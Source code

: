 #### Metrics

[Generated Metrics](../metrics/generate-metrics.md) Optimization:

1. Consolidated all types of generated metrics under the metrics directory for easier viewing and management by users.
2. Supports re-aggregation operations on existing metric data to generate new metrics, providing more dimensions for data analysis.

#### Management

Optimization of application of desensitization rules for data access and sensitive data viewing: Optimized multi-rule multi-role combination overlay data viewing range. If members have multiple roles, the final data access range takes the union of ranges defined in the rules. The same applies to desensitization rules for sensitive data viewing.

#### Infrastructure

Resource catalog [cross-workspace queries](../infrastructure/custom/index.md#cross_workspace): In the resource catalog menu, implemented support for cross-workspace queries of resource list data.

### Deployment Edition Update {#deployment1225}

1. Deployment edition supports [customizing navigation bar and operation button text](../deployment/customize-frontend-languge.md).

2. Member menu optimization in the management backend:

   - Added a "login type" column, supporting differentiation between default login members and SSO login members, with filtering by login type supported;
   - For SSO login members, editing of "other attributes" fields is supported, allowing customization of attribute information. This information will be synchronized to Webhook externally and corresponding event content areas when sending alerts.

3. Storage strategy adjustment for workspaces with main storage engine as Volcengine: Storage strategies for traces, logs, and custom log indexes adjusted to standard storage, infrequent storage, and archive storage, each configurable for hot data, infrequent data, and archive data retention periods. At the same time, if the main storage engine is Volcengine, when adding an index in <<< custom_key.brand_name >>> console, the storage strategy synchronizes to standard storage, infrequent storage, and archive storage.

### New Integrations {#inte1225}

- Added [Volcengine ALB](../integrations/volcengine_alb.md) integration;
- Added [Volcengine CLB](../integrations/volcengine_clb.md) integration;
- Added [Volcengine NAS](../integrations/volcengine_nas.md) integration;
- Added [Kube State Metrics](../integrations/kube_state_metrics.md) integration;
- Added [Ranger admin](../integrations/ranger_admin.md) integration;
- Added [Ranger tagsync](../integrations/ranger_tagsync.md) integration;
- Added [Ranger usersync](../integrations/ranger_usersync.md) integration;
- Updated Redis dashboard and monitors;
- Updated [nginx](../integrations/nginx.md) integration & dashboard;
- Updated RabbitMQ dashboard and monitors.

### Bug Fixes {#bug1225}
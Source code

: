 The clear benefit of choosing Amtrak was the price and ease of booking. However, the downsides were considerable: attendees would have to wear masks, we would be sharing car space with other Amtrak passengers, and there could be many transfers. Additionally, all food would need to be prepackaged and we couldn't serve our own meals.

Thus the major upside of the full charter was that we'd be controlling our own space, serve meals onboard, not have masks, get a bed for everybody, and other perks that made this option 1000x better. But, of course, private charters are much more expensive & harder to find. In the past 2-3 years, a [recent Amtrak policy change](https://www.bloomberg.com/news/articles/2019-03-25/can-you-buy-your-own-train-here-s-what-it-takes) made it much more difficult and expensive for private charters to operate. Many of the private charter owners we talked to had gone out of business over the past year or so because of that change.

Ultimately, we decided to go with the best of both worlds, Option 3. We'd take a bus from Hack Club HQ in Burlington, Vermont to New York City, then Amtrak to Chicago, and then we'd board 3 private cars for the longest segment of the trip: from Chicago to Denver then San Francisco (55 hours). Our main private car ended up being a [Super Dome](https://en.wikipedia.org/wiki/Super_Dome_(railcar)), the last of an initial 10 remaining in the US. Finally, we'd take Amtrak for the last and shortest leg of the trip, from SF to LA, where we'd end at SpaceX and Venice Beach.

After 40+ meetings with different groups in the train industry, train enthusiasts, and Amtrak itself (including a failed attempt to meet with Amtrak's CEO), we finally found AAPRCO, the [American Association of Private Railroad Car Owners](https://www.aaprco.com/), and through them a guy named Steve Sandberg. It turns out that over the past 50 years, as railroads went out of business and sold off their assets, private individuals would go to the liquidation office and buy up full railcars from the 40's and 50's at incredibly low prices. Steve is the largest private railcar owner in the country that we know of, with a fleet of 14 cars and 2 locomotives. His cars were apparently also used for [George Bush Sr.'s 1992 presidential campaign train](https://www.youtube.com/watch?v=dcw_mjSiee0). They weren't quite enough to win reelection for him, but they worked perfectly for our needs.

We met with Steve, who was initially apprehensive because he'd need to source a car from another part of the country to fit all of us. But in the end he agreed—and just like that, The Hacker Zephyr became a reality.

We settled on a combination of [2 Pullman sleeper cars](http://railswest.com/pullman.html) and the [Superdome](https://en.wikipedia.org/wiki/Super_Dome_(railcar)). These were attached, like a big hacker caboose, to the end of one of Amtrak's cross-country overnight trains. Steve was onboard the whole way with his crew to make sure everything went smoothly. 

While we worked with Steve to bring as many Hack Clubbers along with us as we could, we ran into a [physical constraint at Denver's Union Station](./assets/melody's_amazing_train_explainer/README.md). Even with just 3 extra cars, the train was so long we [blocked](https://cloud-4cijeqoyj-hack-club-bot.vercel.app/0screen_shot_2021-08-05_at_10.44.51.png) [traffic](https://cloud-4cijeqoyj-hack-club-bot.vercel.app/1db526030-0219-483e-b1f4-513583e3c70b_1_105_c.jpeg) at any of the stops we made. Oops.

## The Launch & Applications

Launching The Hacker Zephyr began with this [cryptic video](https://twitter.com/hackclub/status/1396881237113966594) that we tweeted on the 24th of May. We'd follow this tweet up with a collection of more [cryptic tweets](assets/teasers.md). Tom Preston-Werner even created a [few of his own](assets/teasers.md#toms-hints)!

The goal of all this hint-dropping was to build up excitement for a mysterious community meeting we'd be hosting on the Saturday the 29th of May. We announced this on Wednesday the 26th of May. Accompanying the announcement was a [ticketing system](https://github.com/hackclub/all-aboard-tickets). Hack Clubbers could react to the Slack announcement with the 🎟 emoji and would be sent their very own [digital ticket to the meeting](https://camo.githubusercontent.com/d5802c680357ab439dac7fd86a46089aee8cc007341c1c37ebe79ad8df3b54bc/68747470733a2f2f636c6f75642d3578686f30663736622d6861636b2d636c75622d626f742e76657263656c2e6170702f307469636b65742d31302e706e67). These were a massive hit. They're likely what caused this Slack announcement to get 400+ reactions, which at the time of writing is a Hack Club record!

________

## Task prompt
Go through the records and report each line that contains "wikipedia".

## Solution
Ultimately, we decided to go with the best of both worlds, Option 3. We'd take a bus from Hack Club HQ in Burlington, Vermont to New York City, then Amtrak to Chicago, and then we'd board 3 private cars for the longest segment of the trip: from Chicago to Denver then San Francisco (55 hours). Our main private car ended up being a [Super Dome](https://en.wikipedia.org/wiki/Super_Dome_(railcar)), the last of an initial 10 remaining in the US. Finally, we'd take Amtrak for the last and shortest leg of the trip, from SF to LA, where we'd end at SpaceX and Venice Beach.
We settled on a combination of [2 Pullman sleeper cars](http://railswest.com/pullman.html) and the [Superdome](https://en.wikipedia.org/wiki/Super_Dome_(railcar)). These were attached, like a big hacker caboose, to the end of one of Amtrak's cross-country overnight trains. Steve was onboard the whole way with his crew to make sure everything went smoothly. 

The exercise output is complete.